Germany’s defence policy has changed more in the past four weeks than it has in the past four decades.
In a historic vote, Berlin removed its constitutional debt brake, unlocking over €500 billion in public funds to rebuild its military and overhaul national infrastructure.
The new government has pledged to expand troop numbers, ramp up weapons production, and rewire parts of its car industry for defence.
At the same time, it’s doubling down on electric vehicle incentives and industrial incentives to revive Europe’s green ambitions and boost European EV manufacturers.
How much is Germany spending?
On March 18, the Bundestag approved a constitutional amendment to lift the debt brake.
The decision enables €500 billion in spending over the next decade, with another €100 billion likely to follow if defence spending hits 3.5% of GDP.
Some of this funding is earmarked for railways and hospitals, but the strategic focus is clear: large-scale military modernization.
Germany had chronically underfunded its military since the 1990s.
By 2024, it will have only just met NATO’s 2% threshold for the first time in over 30 years.
The Bundeswehr lacks supplies, equipment, and infrastructure.
Barracks are crumbling. Troop numbers have stagnated. A recent parliamentary report found that even with the €100 billion fund approved in 2022, basic operational readiness was still years away.
Now, the new funds target everything from F127 battleships and Eurofighter jets to drones, satellites, and missile stockpiles.
General Carsten Breuer wants 100,000 more soldiers and openly advocates for the return of military service.
He even warned that Germany must be ready for war within four years.
Defence Minister Boris Pistorius has shared similar concerns, citing Russian threats, as well as “unpredictability in transatlantic relations.”
The scope of ambition is new. So is the urgency.
What broke Berlin’s restraint?
Russia’s invasion of Ukraine triggered Germany’s original “Zeitenwende” in 2022.
But it was the return of Donald Trump that turned a pivot into a complete reorientation.
Trump froze weapons shipments to Ukraine, questioned NATO obligations, and signaled that Europe could no longer assume US protection.
Recent disclosures from within the US political leadership have shown that Europe is now seen less as a partner and more as a burden.
Trust in the transatlantic alliance has collapsed. Recent polls have shown that most Western European countries see Donald Trump as a threat to European peace.
That’s nearly as many as those who view Vladimir Putin the same way.
This breakdown has given Germany no choice but to step up.
Chancellor-in-waiting Friedrich Merz has long warned of US unreliability and now sees defence as both a domestic and European imperative.
Germany’s defence policy, once shaped by postwar pacifism and economic ties, is now focused on preparing for conflict and deterring threats on Europe’s doorstep.
Can Germany pull it off?
Raising the money was the easy part. The hard part is turning those euros into weapons, infrastructure, and capability.
Germany’s defence sector faces well-known execution risks.

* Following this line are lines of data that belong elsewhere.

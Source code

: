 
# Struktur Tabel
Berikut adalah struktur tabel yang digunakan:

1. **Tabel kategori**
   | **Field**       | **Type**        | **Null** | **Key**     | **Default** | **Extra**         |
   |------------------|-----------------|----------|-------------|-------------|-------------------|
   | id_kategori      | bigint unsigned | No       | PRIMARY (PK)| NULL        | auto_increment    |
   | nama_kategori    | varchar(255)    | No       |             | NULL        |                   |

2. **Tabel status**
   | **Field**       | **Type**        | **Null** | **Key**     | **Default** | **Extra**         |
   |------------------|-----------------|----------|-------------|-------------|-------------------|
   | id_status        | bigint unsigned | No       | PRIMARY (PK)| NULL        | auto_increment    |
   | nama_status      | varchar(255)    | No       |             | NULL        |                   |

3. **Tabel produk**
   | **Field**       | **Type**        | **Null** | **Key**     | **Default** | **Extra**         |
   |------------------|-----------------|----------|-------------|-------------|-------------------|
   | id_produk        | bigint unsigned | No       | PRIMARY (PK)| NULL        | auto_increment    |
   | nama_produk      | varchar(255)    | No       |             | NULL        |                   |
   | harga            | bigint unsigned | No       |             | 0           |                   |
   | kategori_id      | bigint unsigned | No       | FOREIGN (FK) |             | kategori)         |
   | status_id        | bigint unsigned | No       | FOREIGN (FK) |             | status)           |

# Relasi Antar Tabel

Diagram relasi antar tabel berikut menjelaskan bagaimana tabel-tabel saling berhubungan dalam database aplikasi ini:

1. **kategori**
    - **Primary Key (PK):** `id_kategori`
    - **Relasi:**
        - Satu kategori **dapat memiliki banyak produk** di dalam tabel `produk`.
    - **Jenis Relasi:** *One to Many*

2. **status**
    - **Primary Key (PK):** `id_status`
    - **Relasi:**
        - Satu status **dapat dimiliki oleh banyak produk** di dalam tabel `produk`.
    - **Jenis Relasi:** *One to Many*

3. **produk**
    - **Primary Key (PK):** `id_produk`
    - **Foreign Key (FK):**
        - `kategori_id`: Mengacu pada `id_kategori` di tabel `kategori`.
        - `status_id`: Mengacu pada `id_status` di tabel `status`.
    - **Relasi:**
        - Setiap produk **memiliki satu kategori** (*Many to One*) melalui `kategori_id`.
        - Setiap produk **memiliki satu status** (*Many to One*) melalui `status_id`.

Procurement is slow. Projects get bogged down in legal reviews.
Recruitment targets are missed repeatedly. The Bundeswehr has just 181,000 troops today. Breuer wants 460,000, including reserves.
Execution is also a political challenge. Social Democrats remain divided over the scale of military spending, especially as cuts to social programs become more likely.
Lars Klingbeil, a defence-focused SPD leader shaped by his time in the US during 9/11, is expected to take over as finance minister.
He has no experience managing public finances but is tasked with balancing rearmament, investment, and industrial competitiveness, all while keeping the coalition from fracturing.
The industrial side will be just as complicated. Germany plans to convert unused auto factories into defence plants.
It also wants to protect Volkswagen and its peers from EU emissions fines that could weaken them during the EV transition. This is where economic policy and national security begin to merge.
Why EVs matter in a defence story
Germany’s industrial credibility still rests on its auto sector.
That’s why the coalition is pushing hard on electric vehicle incentives, tax breaks for EVs, subsidies for hybrids and hydrogen trucks, and a national push for charging infrastructure.
The message is that defence and green growth are both essential to national resilience.
Volkswagen is already responding. In Q1 2025, its global EV sales jumped 59% while European deliveries more than doubled.
In Germany, nearly half of all EVs sold came from a VW Group brand.
With Tesla retreating in most European markets, Germany has retaken control of the regional EV narrative.
But there’s still pressure from China. In Q1, VW’s EV sales in China dropped 37%, while BYD continues to gain ground.
This is where Germany’s two-track strategy becomes clear. Rearmament and re-industrialization are happening in parallel.
They’re not conflicting goals. They’re two sides of the same coin: making Germany economically independent and strategically relevant again.
A defence economy, by design or by accident?
This whole plan was never part of a grand vision. It’s a reaction. A fast, improvised response to external abandonment and internal decay.
The uncomfortable truth is that this moment might have required an external shock to force overdue change.
And now, Germany has the chance to do something it hasn’t done since reunification: lead not out of guilt, but out of necessity.
And in doing so, it may prove that economic resilience and military deterrence are not competing agendas.